Exercise description -
Please indicate the number of lines in the listing below that include the string "instances"; add nothing else.

Data shown -
· · · ·
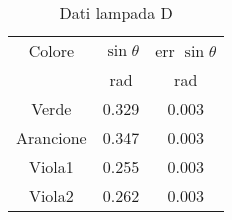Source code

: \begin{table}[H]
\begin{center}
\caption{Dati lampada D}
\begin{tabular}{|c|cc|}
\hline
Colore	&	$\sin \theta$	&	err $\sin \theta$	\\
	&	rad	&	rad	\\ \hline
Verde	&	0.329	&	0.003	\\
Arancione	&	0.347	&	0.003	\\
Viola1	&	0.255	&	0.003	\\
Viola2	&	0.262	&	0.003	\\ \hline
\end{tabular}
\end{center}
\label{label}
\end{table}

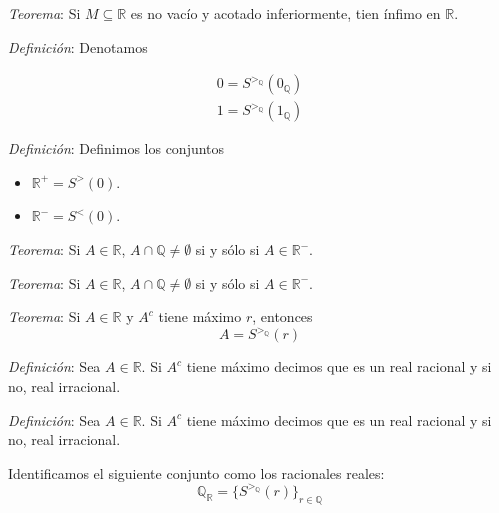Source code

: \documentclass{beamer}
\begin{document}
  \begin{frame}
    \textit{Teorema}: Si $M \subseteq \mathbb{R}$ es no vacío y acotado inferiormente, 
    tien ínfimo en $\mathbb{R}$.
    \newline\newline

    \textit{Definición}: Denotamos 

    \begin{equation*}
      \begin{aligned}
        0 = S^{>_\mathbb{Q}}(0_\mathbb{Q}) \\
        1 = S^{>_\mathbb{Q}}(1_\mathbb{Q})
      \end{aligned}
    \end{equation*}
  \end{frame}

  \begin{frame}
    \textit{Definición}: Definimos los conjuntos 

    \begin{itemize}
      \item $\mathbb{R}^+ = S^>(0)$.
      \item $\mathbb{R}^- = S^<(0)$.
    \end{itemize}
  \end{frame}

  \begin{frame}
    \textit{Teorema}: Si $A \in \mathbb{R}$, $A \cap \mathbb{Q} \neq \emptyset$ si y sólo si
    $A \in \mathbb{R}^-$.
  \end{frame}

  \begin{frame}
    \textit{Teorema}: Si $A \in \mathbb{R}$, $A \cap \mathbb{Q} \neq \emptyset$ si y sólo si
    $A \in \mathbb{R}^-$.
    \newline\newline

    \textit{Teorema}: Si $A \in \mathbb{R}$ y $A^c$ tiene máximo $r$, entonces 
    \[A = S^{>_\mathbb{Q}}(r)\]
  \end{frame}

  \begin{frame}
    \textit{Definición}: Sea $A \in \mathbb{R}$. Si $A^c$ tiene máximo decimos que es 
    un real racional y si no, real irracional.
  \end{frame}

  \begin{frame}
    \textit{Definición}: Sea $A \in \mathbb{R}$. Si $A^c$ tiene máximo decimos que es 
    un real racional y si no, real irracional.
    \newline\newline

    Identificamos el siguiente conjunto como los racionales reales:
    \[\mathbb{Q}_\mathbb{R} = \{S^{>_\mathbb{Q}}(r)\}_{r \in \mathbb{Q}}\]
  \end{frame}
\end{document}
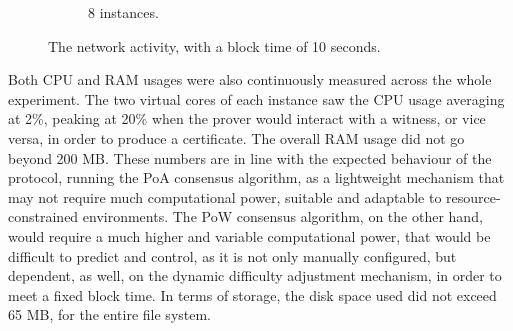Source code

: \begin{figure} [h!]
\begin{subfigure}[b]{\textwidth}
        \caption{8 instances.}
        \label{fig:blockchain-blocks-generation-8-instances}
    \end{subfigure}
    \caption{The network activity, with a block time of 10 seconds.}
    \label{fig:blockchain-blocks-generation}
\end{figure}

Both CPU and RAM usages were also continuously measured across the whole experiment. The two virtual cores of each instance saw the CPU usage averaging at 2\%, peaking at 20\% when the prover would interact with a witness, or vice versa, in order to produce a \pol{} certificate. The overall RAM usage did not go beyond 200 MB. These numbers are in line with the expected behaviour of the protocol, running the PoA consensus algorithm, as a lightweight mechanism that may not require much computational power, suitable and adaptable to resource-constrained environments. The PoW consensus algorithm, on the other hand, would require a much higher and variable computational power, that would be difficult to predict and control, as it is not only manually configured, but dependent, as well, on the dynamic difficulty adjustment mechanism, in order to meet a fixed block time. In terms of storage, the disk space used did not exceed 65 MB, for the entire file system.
· · · ·
Exercise output -
2